2. Description of the Prior Art
Representative known art in the impression control area are IBM Technical Disclosure Bulletin (TDB) Vol. 19, No. 8, January 1977, pages 3107 and 3108, and Vol. 19, No. 2, July 1976, pages 443 and 444.
In the first mentioned IBM TDB, impression, and thus print quality, are controlled in an on-the-fly daisy wheel printer by controlling the turn on time and on time of a print hammer.
In the second mentioned IBM TDB, a resilient pad and type element thicknesses matched to character areas are utilized for controlling impression.
From the above, a number of structural arrangements are available for controlling impression or character impact energy during printing.
Apparatus is provided for utilization in a daisy wheel printer for controlling impression and obtaining a desired level of print quality. More specifically, a daisy wheel print element and a spring disc are used in conjunction with one another to control character impact forces during printing. The print element is made up of a central hub having a number of petals extending radially from its periphery. Each radially extending petal carries a character adjacent its outer extremity. The spring disc is also made up of a central hub and has a number of radially extending petals. There can be a spring petal for each character petal having a character for which impression is to be controlled. The lengths of the spring petals vary with the size of the characters. The size of the characters can be defined in terms of overall surface area or width along a writing line. During printing, the spring disc is located on the printing side of the print element. That is, the print element is interposed between a print hammer included in the printer and the spring disc. Further, the spring disc is positioned such that when a print element petal is driven out of the plane of the remaining print element petals, the associated spring disc petal will be contacted and/or will restrain movement of the print element petal. Thus, the spring disc serves to absorb a portion of the energy imparted to the print element petals by the print hammer. Such an arrangement serves to ensure that each of the different characters on the print element is uniformly printed. In the absence of structure for absorbing a portion of the energy imparted by a single force hammer structured to uniformly print large surface area characters, it is likely that the paper would be perforated during printing of small surface area characters. For example, if a period and the character & were caused to impact the paper with the same force and this force were proper for the &, the period would most likely perforate the paper. Therefore, the impact energy for printing a period must be less than that used for printing the character &.
It is therefore an object of the present invention to provide apparatus for controlling the impact energies in daisy wheel printers according to the sizes of the characters to be printed. Another object of the present invention is to provide apparatus which is simple and inexpensive.
FIG. 1 is a plan view of a daisy wheel print element and cooperating spring disc.
FIG. 2 is a cross-sectional view of the print element and disc shown in FIG. 1, taken along line A--A.

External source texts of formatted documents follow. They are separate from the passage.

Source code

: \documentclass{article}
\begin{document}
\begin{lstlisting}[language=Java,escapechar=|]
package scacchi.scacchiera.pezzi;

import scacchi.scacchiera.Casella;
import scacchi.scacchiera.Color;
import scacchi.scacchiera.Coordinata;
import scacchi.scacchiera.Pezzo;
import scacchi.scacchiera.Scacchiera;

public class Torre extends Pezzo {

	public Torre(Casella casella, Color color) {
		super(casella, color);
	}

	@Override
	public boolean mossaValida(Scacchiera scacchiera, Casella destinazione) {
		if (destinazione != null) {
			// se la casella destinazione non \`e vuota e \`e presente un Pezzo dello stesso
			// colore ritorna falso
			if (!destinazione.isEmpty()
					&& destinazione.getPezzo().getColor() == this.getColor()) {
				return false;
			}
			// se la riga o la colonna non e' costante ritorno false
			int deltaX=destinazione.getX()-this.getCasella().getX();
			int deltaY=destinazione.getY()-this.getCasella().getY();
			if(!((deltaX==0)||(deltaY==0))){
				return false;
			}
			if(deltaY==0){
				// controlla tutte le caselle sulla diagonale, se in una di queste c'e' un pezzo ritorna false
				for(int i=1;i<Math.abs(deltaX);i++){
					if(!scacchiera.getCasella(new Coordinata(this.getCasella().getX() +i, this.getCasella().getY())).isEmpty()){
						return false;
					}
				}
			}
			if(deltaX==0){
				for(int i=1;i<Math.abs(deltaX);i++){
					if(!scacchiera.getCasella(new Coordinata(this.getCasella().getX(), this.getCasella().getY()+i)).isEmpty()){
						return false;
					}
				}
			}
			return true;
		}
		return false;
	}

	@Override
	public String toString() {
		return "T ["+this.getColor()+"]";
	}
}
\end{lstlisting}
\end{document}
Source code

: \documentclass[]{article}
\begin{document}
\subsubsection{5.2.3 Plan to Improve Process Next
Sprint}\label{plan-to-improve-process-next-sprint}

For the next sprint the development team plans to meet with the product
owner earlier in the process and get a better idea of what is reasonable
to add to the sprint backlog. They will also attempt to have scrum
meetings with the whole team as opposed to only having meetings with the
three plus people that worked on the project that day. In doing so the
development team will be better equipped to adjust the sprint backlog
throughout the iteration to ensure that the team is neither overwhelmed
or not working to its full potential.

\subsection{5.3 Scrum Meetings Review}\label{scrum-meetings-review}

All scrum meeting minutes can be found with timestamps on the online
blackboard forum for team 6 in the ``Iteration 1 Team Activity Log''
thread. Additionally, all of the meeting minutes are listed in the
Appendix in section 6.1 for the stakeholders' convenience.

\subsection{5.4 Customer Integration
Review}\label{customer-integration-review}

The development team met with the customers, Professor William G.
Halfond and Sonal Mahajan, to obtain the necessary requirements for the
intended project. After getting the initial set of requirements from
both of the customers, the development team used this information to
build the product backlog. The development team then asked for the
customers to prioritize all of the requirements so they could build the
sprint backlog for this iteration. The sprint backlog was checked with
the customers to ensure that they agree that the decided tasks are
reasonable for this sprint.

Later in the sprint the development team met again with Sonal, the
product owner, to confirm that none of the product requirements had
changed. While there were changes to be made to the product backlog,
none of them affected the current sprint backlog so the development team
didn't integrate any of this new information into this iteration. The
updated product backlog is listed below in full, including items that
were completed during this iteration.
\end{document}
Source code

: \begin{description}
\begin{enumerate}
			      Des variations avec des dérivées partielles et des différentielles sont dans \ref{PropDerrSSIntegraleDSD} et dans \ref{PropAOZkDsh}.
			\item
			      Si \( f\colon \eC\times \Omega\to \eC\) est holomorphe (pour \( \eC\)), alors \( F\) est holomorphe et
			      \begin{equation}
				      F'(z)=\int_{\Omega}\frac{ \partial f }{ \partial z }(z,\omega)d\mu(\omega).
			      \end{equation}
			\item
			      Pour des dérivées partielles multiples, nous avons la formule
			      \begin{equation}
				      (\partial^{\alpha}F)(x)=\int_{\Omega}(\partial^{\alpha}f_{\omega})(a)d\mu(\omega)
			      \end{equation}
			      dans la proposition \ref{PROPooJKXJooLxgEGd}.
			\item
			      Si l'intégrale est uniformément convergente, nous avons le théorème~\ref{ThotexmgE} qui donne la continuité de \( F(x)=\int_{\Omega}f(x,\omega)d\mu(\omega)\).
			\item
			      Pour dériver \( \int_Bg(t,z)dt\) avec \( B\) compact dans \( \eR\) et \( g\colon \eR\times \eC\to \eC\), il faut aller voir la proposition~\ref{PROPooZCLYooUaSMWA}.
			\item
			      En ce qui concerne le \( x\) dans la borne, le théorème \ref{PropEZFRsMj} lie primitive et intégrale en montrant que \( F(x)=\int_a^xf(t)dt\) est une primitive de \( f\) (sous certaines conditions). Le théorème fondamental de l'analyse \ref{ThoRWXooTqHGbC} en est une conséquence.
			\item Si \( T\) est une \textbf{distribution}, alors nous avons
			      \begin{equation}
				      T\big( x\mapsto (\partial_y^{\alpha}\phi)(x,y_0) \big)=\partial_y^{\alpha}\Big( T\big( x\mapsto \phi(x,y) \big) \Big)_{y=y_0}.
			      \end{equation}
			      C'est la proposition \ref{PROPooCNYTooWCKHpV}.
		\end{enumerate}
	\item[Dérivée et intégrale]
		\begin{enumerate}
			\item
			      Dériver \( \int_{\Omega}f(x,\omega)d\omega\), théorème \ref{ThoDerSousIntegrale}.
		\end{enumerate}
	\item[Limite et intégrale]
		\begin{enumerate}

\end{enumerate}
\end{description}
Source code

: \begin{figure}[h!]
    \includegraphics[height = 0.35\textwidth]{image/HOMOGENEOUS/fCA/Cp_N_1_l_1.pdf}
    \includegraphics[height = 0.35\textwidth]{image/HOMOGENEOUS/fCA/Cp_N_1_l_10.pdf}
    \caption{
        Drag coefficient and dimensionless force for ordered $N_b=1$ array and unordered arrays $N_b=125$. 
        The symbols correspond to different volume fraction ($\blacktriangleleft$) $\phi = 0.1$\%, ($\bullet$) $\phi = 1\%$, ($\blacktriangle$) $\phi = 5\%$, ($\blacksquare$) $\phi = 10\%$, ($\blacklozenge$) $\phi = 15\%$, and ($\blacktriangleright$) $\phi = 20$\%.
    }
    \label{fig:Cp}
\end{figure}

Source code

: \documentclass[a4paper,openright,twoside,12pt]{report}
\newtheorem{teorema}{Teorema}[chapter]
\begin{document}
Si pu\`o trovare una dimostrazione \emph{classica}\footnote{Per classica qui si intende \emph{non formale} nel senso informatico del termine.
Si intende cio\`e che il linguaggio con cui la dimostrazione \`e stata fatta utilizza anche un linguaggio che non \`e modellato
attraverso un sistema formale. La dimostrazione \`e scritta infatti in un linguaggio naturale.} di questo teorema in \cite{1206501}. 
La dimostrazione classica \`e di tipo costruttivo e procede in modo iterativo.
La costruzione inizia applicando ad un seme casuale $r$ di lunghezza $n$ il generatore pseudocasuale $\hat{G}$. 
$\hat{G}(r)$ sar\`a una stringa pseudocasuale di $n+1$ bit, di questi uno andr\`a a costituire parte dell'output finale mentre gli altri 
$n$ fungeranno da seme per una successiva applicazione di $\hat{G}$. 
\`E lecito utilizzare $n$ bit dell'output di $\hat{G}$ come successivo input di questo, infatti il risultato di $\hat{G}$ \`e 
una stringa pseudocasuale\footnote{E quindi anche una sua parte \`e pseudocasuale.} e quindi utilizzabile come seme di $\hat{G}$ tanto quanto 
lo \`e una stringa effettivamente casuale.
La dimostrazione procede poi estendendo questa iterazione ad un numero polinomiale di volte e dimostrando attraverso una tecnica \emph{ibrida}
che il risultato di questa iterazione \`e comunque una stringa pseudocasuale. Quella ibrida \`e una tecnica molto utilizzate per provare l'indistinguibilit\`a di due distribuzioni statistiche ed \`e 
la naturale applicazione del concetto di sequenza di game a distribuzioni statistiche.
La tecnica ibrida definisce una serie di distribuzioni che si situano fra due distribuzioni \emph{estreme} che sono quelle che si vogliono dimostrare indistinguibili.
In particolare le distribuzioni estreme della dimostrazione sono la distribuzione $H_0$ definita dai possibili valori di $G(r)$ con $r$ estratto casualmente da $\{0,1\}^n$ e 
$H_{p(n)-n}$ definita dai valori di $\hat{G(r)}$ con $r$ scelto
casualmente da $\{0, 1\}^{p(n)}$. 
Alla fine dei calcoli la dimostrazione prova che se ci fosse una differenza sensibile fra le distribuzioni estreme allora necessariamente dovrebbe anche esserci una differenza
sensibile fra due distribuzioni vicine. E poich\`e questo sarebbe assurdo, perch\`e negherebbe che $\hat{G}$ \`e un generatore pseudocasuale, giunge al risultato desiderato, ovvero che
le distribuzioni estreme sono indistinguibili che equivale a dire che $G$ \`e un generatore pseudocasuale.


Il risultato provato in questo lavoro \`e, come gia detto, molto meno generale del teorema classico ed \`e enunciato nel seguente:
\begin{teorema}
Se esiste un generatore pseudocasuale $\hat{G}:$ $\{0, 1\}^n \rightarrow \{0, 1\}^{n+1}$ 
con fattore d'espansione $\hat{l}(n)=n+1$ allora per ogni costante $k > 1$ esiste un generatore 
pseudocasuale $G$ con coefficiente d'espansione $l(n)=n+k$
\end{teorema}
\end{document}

Daisy wheel print elements such as that designated by reference numeral 1 in FIG. 1 are made up of a central hub and radially extending character petals. Many such print elements are readily available in the marketplace and are comprised of a variety of materials. Regardless of composition of known print elements, the character petals act as leaf springs and abosrb along their length a portion of the kinetic energy imparted thereto by a print hammer. The proportion of energy withdrawn or absorbed by the print element petals during a printing process can be increased by increasing the petal spring rate. When quality printing is desired and a single force hammer matched to the largest surface area characters is used, the spring rate must be increased as the surface areas of the characters on print element 1 decrease. According to this invention, a spring disc 5 is utilized to control the spring rate of various of the character petals. Disc 5 has a central hub and radially extending petals such as 5-1, 5-2, and 5-3. Disc 5 is arranged in front of the print element 1 in the direction of a sheet of paper or other record medium (not shown).
For a more complete understanding of the invention, reference is made to both FIGS. 1 and 2. Print element 1 consists of one molded piece composed of a suitable resilient material. Print element 1 has a plurality of radially extending petals 2-1, 2-2, 2-3, etc., carrying characters 3-1, 3-2, 3-3, etc., on the outer extremities thereof.
Element 1 is adapted for utilization in a so-called front page printer. In a printer of this type, a print hammer located behind a petal such as 2-2 causes petal 2-2 to be translated out of the plane of the remaining petals and toward the record medium for effecting printing of character 3-2.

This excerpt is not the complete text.